European Road to Kentucky Derby midterm report: Godolphin’s Royal Marine and O’Brien’s armada

Profile Picture: Kellie Reilly

November 19th, 2018

At the comparable midway stage last year on the inaugural European Road to the Kentucky Derby, Aidan O’Brien’s Saxon Warrior topped John Gosden’s Roaring Lion on the leaderboard, with no dirt prospects in sight. While only time will tell if the current principals turn out nearly as well on the European turf at three, at least the 2018-2019 European Road has already produced a plausible candidate for the Kentucky Derby trail in pro tem leader Royal Marine.

A Godolphin homebred trained by Saeed bin Suroor, Royal Marine prevented an O’Brien sweep of the fall’s four scoring races when collaring Broome by a neck in the Prix Jean-Luc Lagardere (G1) on Arc Day. That was an auspicious stakes debut for Royal Marine, who was exiting a front-running Doncaster maiden score and once more showed good tactical foot to stalk.

Broome has been a work in progress, but a good start (for once) helped the son of Australia become the controlling speed. Freddie Head’s Anodor, third as the hitherto unbeaten odds-on favorite, found life tougher when meeting the invaders but figures to progress ahead of next May’s French 2000 Guineas (G1).

Given his connections, it’s no surprise that Royal Marine is wintering in Dubai, where he will get the opportunity to test his dirt aptitude during the Dubai World Cup Carnival. As I’ve mentioned in a story on Royal Marine, his pacey style suggests he could transfer his game to dirt. So does his pedigree, as a grandson of Elusive Quality via his versatile son Raven’s Pass, and as a half-brother to UAE dirt performer Secret Ambition, runner-up in the 2018 Burj Nahaar (G3) on Super Saturday.

Royal Marine earned 10 points in the Lagardere, same as the other three scoring race winners so far, but ranks on top thanks to his non-restricted stakes earnings. The same tiebreak had to be employed to separate the three remaining winners, as well as the respective runners-up, thirds, and fourth-placers.

With the exception of not having the overall leader, O’Brien otherwise dominated the leaderboard. Not only did the master of Ballydoyle come within a neck of winning all four scoring races, but he’s responsible for 10 of the 16 horses with points in the bank.
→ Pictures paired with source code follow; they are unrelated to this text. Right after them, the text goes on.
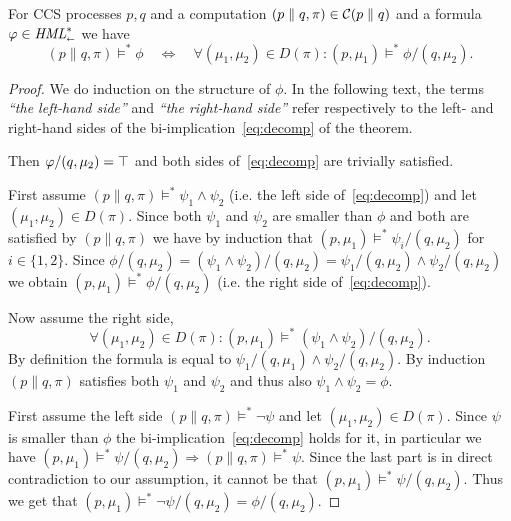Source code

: \begin{theorem}\label{thm:decomposition}
    For CCS processes $p,q$ and a computation $(p \parallel q, \pi)\in \mathcal{C}(p\parallel q)$
    and a formula $\varphi \in \textit{HML}_\shortleftarrow^*$ we have
    \begin{equation}\label{eq:decomp}
        (p\parallel q, \pi) \vDash^* \phi
        \quad \Leftrightarrow \quad
        \forall (\mu_1,\mu_2) \in D(\pi) : (p,\mu_1) \vDash^* \phi/(q,\mu_2).
    \end{equation}
\end{theorem}
\begin{proof}
    We do induction on the structure of $\phi$. In the following text, the terms
    {\em ``the left-hand side''} and {\em ``the right-hand side''} refer respectively
    to the left- and right-hand sides
    of the bi-implication~\eqref{eq:decomp} of the theorem.

     Then $\varphi/(q, \mu_2) = \top$ and both sides
    of~\eqref{eq:decomp} are trivially satisfied.



    \ltr First assume $(p\parallel q, \pi)
    \vDash^* \psi_1 \land \psi_2$ (i.e. the left side of~\eqref{eq:decomp})
    and let $(\mu_1,\mu_2)\in D(\pi)$.
    Since both $\psi_1$ and $\psi_2$ are smaller than $\phi$ and both are satisfied by
    $(p\parallel q, \pi)$ we have by induction that $(p,\mu_1) \vDash^* \psi_i/(q, \mu_2)$
    for $i\in\{1,2\}$. Since $\phi/(q,\mu_2) = (\psi_1 \land \psi_2)/(q,\mu_2) =
    \psi_1 / (q, \mu_2) \land \psi_2 / (q,\mu_2)$ we obtain $(p,\mu_1) \vDash^*
    \phi/(q,\mu_2)$ (i.e. the right side of~\eqref{eq:decomp}).

    \rtl Now assume the right side, 
    \[
        \forall (\mu_1,\mu_2)\in D(\pi) : (p,\mu_1)
        \vDash^* (\psi_1 \land \psi_2)/(q, \mu_2).
    \] 
    By definition the formula is equal
    to $\psi_1/(q,\mu_1) \land \psi_2/(q,\mu_2)$. By induction \mbox{$(p\parallel q, \pi)$}
    satisfies both $\psi_1$ and $\psi_2$ and thus also $\psi_1 \land \psi_2 = \phi$.



    \ltr First assume the left side $(p\parallel q, \pi) \vDash^* \neg\psi$ and
    let $(\mu_1,\mu_2) \in D(\pi)$. Since $\psi$ is smaller than $\phi$ the
    bi-implication~\eqref{eq:decomp} holds for it, in particular we have $(p,\mu_1)
    \vDash^* \psi/(q,\mu_2) \Rightarrow (p \parallel q, \pi) \vDash^* \psi$. Since the
    last part is in direct contradiction to our assumption, it cannot be that
    $(p,\mu_1) \vDash^* \psi/(q,\mu_2)$. Thus we get that $(p,\mu_1) \vDash^*
    \neg \psi/(q,\mu_2) = \phi/(q,\mu_2)$.


\end{proof}
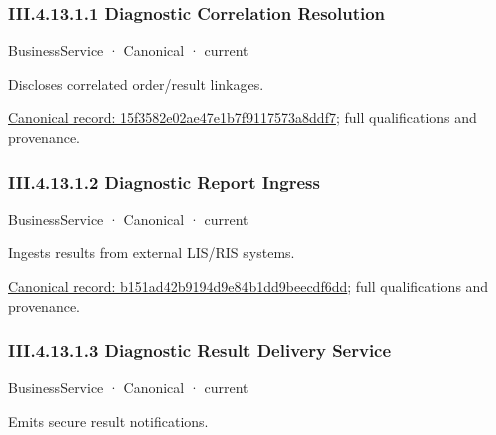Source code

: \subsubsection*{III.4.13.1.1 Diagnostic Correlation Resolution}
\label{navigation:III.4.13.1.1}

\label{element:15f3582e02ae47e1b7f9117573a8ddf7}
{\small BusinessService · Canonical · current}\par

Discloses correlated order/result linkages.


{\footnotesize \href{../../../../continuum/business/business-service/15f3582e02ae47e1b7f9117573a8ddf7.md}{Canonical record: 15f3582e02ae47e1b7f9117573a8ddf7}; full qualifications and provenance.}\par
\subsubsection*{III.4.13.1.2 Diagnostic Report Ingress}
\label{navigation:III.4.13.1.2}

\label{element:b151ad42b9194d9e84b1dd9beecdf6dd}
{\small BusinessService · Canonical · current}\par

Ingests results from external LIS/RIS systems.


{\footnotesize \href{../../../../continuum/business/business-service/b151ad42b9194d9e84b1dd9beecdf6dd.md}{Canonical record: b151ad42b9194d9e84b1dd9beecdf6dd}; full qualifications and provenance.}\par
\subsubsection*{III.4.13.1.3 Diagnostic Result Delivery Service}
\label{navigation:III.4.13.1.3}

\label{element:86a9d1868c8c45788791a9436794531c}
{\small BusinessService · Canonical · current}\par

Emits secure result notifications.


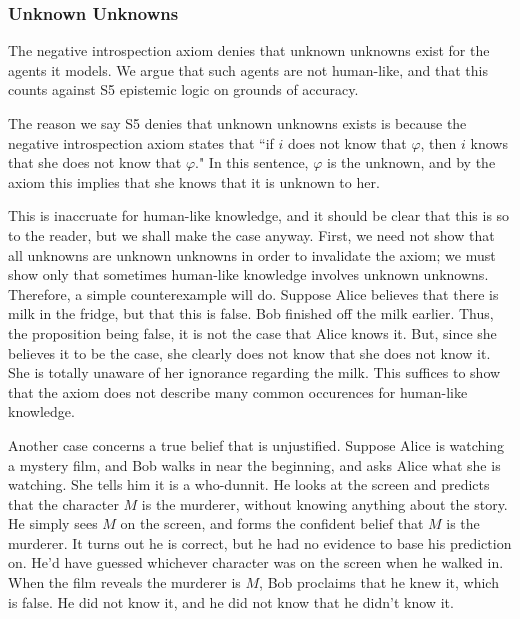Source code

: \subsubsection{Unknown Unknowns}
\label{sec:unkunks}
The negative introspection axiom denies that unknown unknowns exist for the agents it models. We argue that such agents are not human-like, and that this counts against S5 epistemic logic on grounds of accuracy.

The reason we say S5 denies that unknown unknowns exists is because the negative introspection axiom states that ``if $i$ does not know that $\varphi$, then $i$ knows that she does not know that $\varphi$." In this sentence, $\varphi$ is the unknown, and by the axiom this implies that she knows that it is unknown to her. 

This is inaccruate for human-like knowledge, and it should be clear that this is so to the reader, but we shall make the case anyway. First, we need not show that all unknowns are unknown unknowns in order to invalidate the axiom; we must show only that sometimes human-like knowledge involves unknown unknowns. Therefore, a simple counterexample will do. Suppose Alice believes that there is milk in the fridge, but that this is false. Bob finished off the milk earlier. Thus, the proposition being false, it is not the case that Alice knows it. But, since she believes it to be the case, she clearly does not know that she does not know it. She is totally unaware of her ignorance regarding the milk. This suffices to show that the axiom does not describe many common occurences for human-like knowledge.

Another case concerns a true belief that is unjustified. Suppose Alice is watching a mystery film, and Bob walks in near the beginning, and asks Alice what she is watching. She tells him it is a who-dunnit. He looks at the screen and predicts that the character $M$ is the murderer, without knowing anything about the story. He simply sees $M$ on the screen, and forms the confident belief that $M$ is the murderer. It turns out he is correct, but he had no evidence to base his prediction on. He'd have guessed whichever character was on the screen when he walked in. When the film reveals the murderer is $M$, Bob proclaims that he knew it, which is false. He did not know it, and he did not know that he didn't know it.

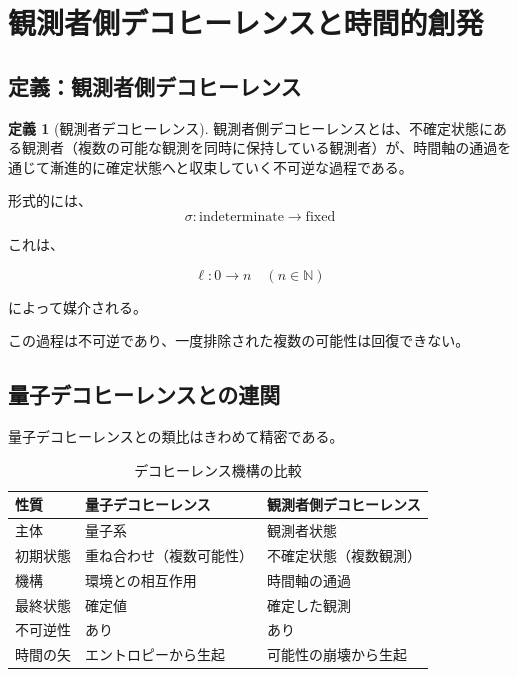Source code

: \documentclass[12pt,a4paper]{article}
\theoremstyle{definition}
\newtheorem{definition}{定義}[section]
\begin{document}
\section{観測者側デコヒーレンスと時間的創発}

\subsection{定義：観測者側デコヒーレンス}

\begin{definition}[観測者デコヒーレンス]
観測者側デコヒーレンスとは、不確定状態にある観測者（複数の可能な観測を同時に保持している観測者）が、時間軸の通過を通じて漸進的に確定状態へと収束していく不可逆な過程である。

形式的には、
\begin{equation}
\sigma : \text{indeterminate} \to \text{fixed}
\end{equation}

これは、

\begin{equation}
\ell : 0 \to n \quad (n \in \mathbb{N})
\end{equation}

によって媒介される。

この過程は不可逆であり、一度排除された複数の可能性は回復できない。
\end{definition}

\subsection{量子デコヒーレンスとの連関}

量子デコヒーレンスとの類比はきわめて精密である。

\begin{table}[htbp]
\centering
\begin{tabularx}{\textwidth}{|l|>{\raggedright\arraybackslash}X|>{\raggedright\arraybackslash}X|}
\hline
\textbf{性質} & \textbf{量子デコヒーレンス} & \textbf{観測者側デコヒーレンス} \\
\hline
主体 & 量子系 & 観測者状態 \\
\hline
初期状態 & 重ね合わせ（複数可能性） & 不確定状態（複数観測） \\
\hline
機構 & 環境との相互作用 & 時間軸の通過 \\
\hline
最終状態 & 確定値 & 確定した観測 \\
\hline
不可逆性 & あり & あり \\
\hline
時間の矢 & エントロピーから生起 & 可能性の崩壊から生起 \\
\hline
\end{tabularx}
\caption{デコヒーレンス機構の比較}
\end{table}
\end{document}
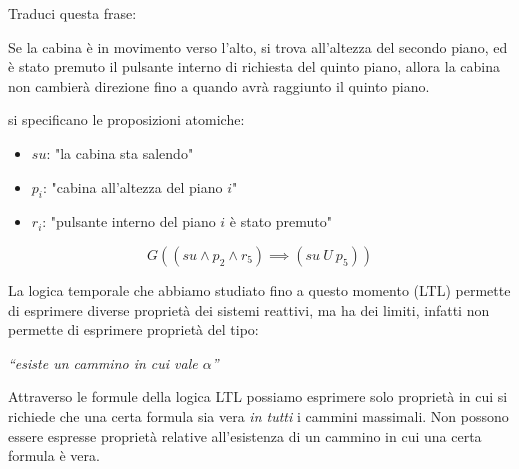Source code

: \begin{esempio}
    Traduci questa frase:
    \begin{center}
        Se la cabina è in movimento verso l'alto, si trova all'altezza del
        secondo piano, ed è stato premuto il pulsante interno di richiesta del
        quinto piano, allora la cabina non cambierà direzione fino a quando avrà
        raggiunto il quinto piano.
    \end{center}
    si specificano le proposizioni atomiche:
    \begin{itemize}
        \item $su$: "la cabina sta salendo"
        \item $p_i$: "cabina all'altezza del piano $i$"
        \item $r_i$: "pulsante interno del piano $i$ è stato premuto"
    \end{itemize}
    \begin{equation}
        G((su \land p_2 \land r_5)\implies(su \ U \ p_5))
    \end{equation}
\end{esempio}
La logica temporale che abbiamo studiato fino a questo momento (LTL) permette di
esprimere diverse proprietà dei sistemi reattivi, ma ha dei limiti, infatti non
permette di esprimere proprietà del tipo:
\begin{center}
    \emph{``esiste un cammino in cui vale $\alpha$''}
\end{center}
Attraverso le formule della logica LTL possiamo esprimere solo proprietà in cui
si richiede che una certa formula sia vera \textit{in tutti} i cammini massimali.
Non possono essere espresse proprietà relative all'esistenza di un cammino in cui
una certa formula è vera.

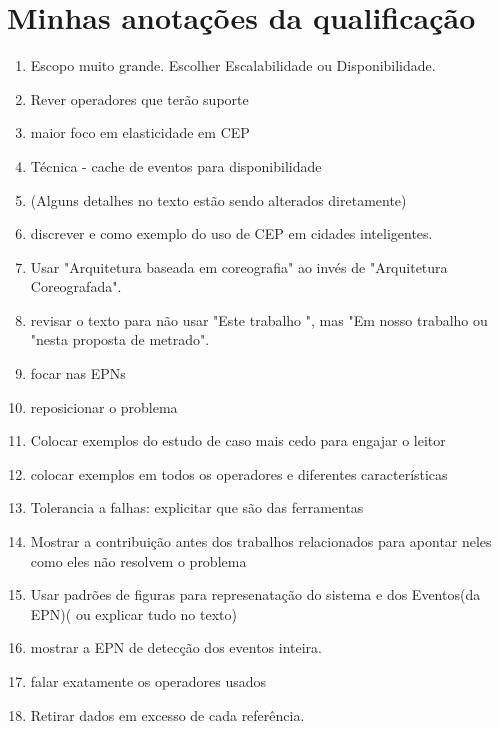 \section{Minhas anotações da qualificação}
\begin{enumerate}
\item Escopo muito grande. Escolher Escalabilidade ou Disponibilidade.
\item Rever operadores que terão suporte
\item maior foco em elasticidade em CEP
\item Técnica - cache de eventos para disponibilidade
\item (Alguns detalhes no texto estão sendo alterados diretamente)
\item discrever \cite{Diniz:2015:RAC:2814058.2814074} e \cite{7916235} como exemplo do uso de CEP em cidades inteligentes.
\item Usar "Arquitetura baseada em coreografia" ao invés de "Arquitetura Coreografada".
\item revisar o texto para não usar "Este trabalho ", mas "Em nosso trabalho ou "nesta proposta de metrado".
\item focar nas EPNs
\item reposicionar o problema
\item Colocar exemplos do estudo de caso mais cedo para engajar o leitor
\item colocar exemplos em todos os operadores e diferentes características
\item Tolerancia a falhas: explicitar que são das ferramentas
\item Mostrar a contribuição antes dos trabalhos relacionados para apontar neles como eles não resolvem o problema
\item Usar padrões de figuras para represenatação do sistema e dos Eventos(da EPN)( ou explicar tudo no texto)
\item mostrar a EPN de detecção dos eventos inteira.
\item falar exatamente os operadores usados
\item Retirar dados em excesso de cada referência.
\end{enumerate}


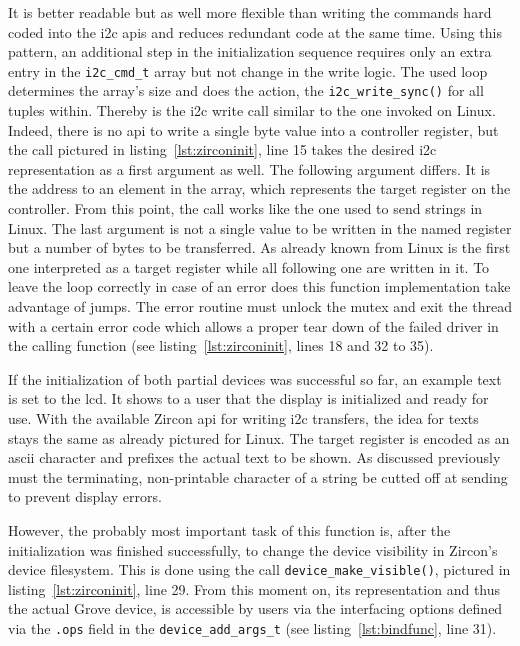 It is better readable but as well more flexible than writing the commands hard coded into the \ac{i2c} \acp{api} and reduces redundant code at the same time.
Using this pattern, an additional step in the initialization sequence requires only an extra entry in the \texttt{i2c_cmd_t} array but not change in the write logic.
The used loop determines the array's size and does the action, the \texttt{i2c_write_sync()} for all tuples within.
Thereby is the \ac{i2c} write call similar to the one invoked on Linux.
Indeed, there is no \ac{api} to write a single byte value into a controller register, but the call pictured in listing~\ref{lst:zirconinit}, line 15 takes the desired \ac{i2c} representation as a first argument as well.
The following argument differs.
It is the address to an element in the array, which represents the target register on the controller.
From this point, the call works like the one used to send strings in Linux.
The last argument is not a single value to be written in the named register but a number of bytes to be transferred.
As already known from Linux is the first one interpreted as a target register while all following one are written in it.
To leave the loop correctly in case of an error does this function implementation take advantage of jumps.
The error routine must unlock the mutex and exit the thread with a certain error code which allows a proper tear down of the failed driver in the calling function (see listing~\ref{lst:zirconinit}, lines 18 and 32 to 35).

If the initialization of both partial devices was successful so far, an example text is set to the \ac{lcd}.
It shows to a user that the display is initialized and ready for use.
With the available Zircon \ac{api} for writing \ac{i2c} transfers, the idea for texts stays the same as already pictured for Linux.
The target register is encoded as an \ac{ascii} character and prefixes the actual text to be shown.
As discussed previously must the terminating, non-printable character of a string be cutted off at sending to prevent display errors.

However, the probably most important task of this function is, after the initialization was finished successfully, to change the device visibility in Zircon's device filesystem.
This is done using the call \texttt{device_make_visible()}, pictured in listing~\ref{lst:zirconinit}, line 29.
From this moment on, its representation and thus the actual Grove device, is accessible by users via the interfacing options defined via the \texttt{.ops} field in the \texttt{device_add_args_t} (see listing~\ref{lst:bindfunc}, line 31).

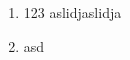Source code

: \documentclass{article}
\begin{document}


\begin{enumerate}
        \item 123
aslidjaslidja
        \item asd

\end{enumerate}
\end{document}
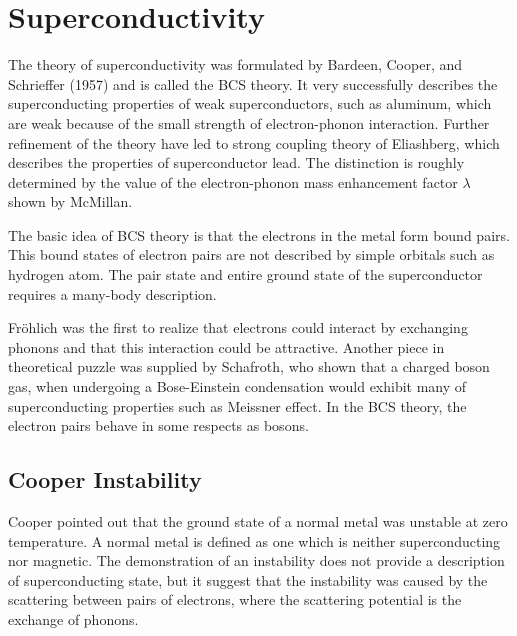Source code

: \chapter{Superconductivity}
The theory of superconductivity was formulated by Bardeen, Cooper, and Schrieffer (1957) and is called the BCS theory.
It very successfully describes the superconducting properties of weak superconductors, such as aluminum, which are weak because of the small strength of electron-phonon interaction.
Further refinement of the theory have led to strong coupling theory of Eliashberg, which describes the properties of superconductor lead.
The distinction is roughly determined by the value of the electron-phonon mass enhancement factor $\lambda$ shown by McMillan.

The basic idea of BCS theory is that the electrons in the metal form bound pairs.
This bound states of electron pairs are not described by simple orbitals such as hydrogen atom.
The pair state and entire ground state of the superconductor requires a many-body description.

Fr{\"o}hlich was the first to realize that electrons could interact by exchanging phonons and that this interaction could be attractive.
Another piece in theoretical puzzle was supplied by Schafroth, who shown that a charged boson gas, when undergoing a Bose-Einstein condensation would exhibit many of superconducting properties such as Meissner effect.
In the BCS theory, the electron pairs behave in some respects as bosons.

\section{Cooper Instability} \label{se:10.1}
Cooper pointed out that the ground state of a normal metal was unstable at zero temperature.
A normal metal is defined as one which is neither superconducting nor magnetic.
The demonstration of an instability does not provide a description of superconducting state, but it suggest that the instability was caused by the scattering between pairs of electrons, where the scattering potential is the exchange of phonons.

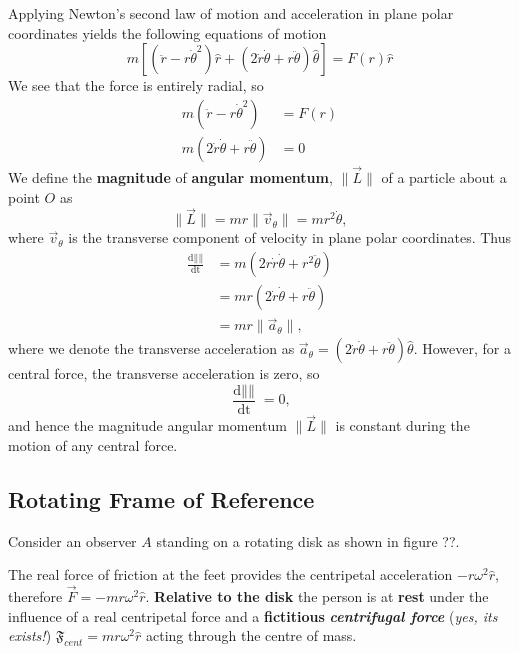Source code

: Applying Newton's second law of motion and acceleration in plane polar coordinates yields the following equations of motion
\begin{equation}
    m\left[\left(\ddot{r} - r \dot{\theta}^2\right)\hat{r} + \left(2 \dot{r} \dot{\theta} + r \ddot{\theta}\right)\hat{\theta}\right] = F(r)\hat{r}
\end{equation}
We see that the force is entirely radial, so
\begin{align}
    m\left(\ddot{r} - r\dot{\theta}^2\right) &= F(r) \\
    m(2\dot{r}\dot{\theta} + r\ddot{\theta}) &= 0
\end{align}
We define the \textbf{magnitude} of \textbf{angular momentum}, $\| \vec{L} \|$ of a particle about a point $O$ as
\begin{equation}
    \| \vec{L} \| = mr \| \vec{v}_{\theta} \| = mr^2 \dot{\theta},
\end{equation}
where $\vec{v}_{\theta}$ is the transverse component of velocity in plane polar coordinates. Thus
\begin{align}
    \frac{\mathop{\mathrm{d}\| \vec{L} \|}}{\mathop{\mathrm{d}t}} &= m\left(2 r \dot{r} \dot{\theta} + r^2 \ddot{\theta}\right) \\
    &= mr\left(2\dot{r}\dot{\theta} + r \ddot{\theta}\right) \\
    &= mr\| \vec{a}_{\theta} \|,
\end{align}
where we denote the transverse acceleration as $\vec{a}_{\theta} = \left(2\dot{r}\dot{\theta} + r \ddot{\theta}\right) \hat{\theta}$. However, for a central force, the transverse acceleration is zero, so
\begin{equation}
    \frac{\mathop{\mathrm{d}\| \vec{L} \|}}{\mathop{\mathrm{d}t}} = 0,
\end{equation}
and hence the magnitude angular momentum $\| \vec{L} \|$ is constant during the motion of any central force.

\subsection{Rotating Frame of Reference}

Consider an observer $A$ standing on a rotating disk as shown in figure ??. 

The real force of friction at the feet provides the centripetal acceleration $-r\omega^2 \hat{r}$, therefore $\vec{F} = -mr\omega^2\hat{r}$. \textbf{Relative to the disk} the person is at \textbf{rest} under the influence of a real centripetal force and a \textbf{fictitious} \textbf{\textit{centrifugal force}} (\textit{yes, its exists!}) $\mathfrak{F}_{cent} = mr\omega^2\hat{r}$ acting through the centre of mass. 

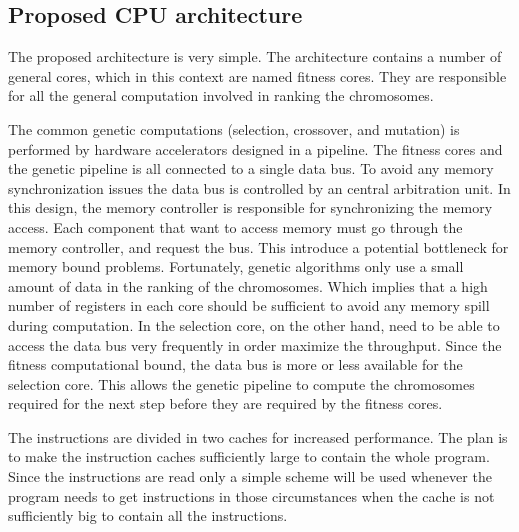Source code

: \subsection {Proposed CPU architecture}

The proposed architecture is very simple.
The architecture contains a number of general cores, which in this context are named fitness cores.
They are responsible for all the general computation involved in ranking the chromosomes.

The common genetic computations (selection, crossover, and mutation) is performed by hardware accelerators designed in a pipeline.
The fitness cores and the genetic pipeline is all connected to a single data bus.
To avoid any memory synchronization issues the data bus is controlled by an central arbitration unit.
In this design, the memory controller is responsible for synchronizing the memory access.
Each component that want to access memory must go through the memory controller, and request the bus.
This introduce a potential bottleneck for memory bound problems.
Fortunately, genetic algorithms only use a small amount of data in the ranking of the chromosomes.
Which implies that a high number of registers in each core should be sufficient to avoid any memory spill during computation.
In the selection core, on the other hand, need to be able to access the data bus very frequently in order maximize the throughput.
Since the fitness computational bound, the data bus is more or less available for the selection core.
This allows the genetic pipeline to compute the chromosomes required for the next step before they are required by the fitness cores. 


The instructions are divided in two caches for increased performance.
The plan is to make the instruction caches sufficiently large to contain the whole program.
Since the instructions are read only a simple scheme will be used whenever the program needs to get instructions in those circumstances when the cache is not sufficiently big to contain all the instructions.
His Magna Grecia sits second after taking the most recent event, the October 27 Vertem Futurity Trophy (formerly known as the Racing Post Trophy) (G1). Previously just outdueled in the Autumn S. (G3) by Persian King (cue all the ancient military history references), Magna Grecia was supplemented to this Doncaster feature and narrowly justified favoritism. It was a messy contest, however, with a blanket finish and a stewards’ inquiry before the result was declared official.

Near-misser Phoenix of Spain was aggrieved, considering that he was likely compromised by Magna Grecia’s muscling his way out and brushing again nearer the wire. The Charlie Hills pupil, second to Too Darn Hot in his prior start in the Champagne (G2), brings loads of upside into his classic season. O’Brien’s pacemaker Western Australia boxed on longer than thought at 50-1 to salvage third, although fourth-place stablemate Circus Maximus still looked a little green when accosting him and coming up just shy in their photo.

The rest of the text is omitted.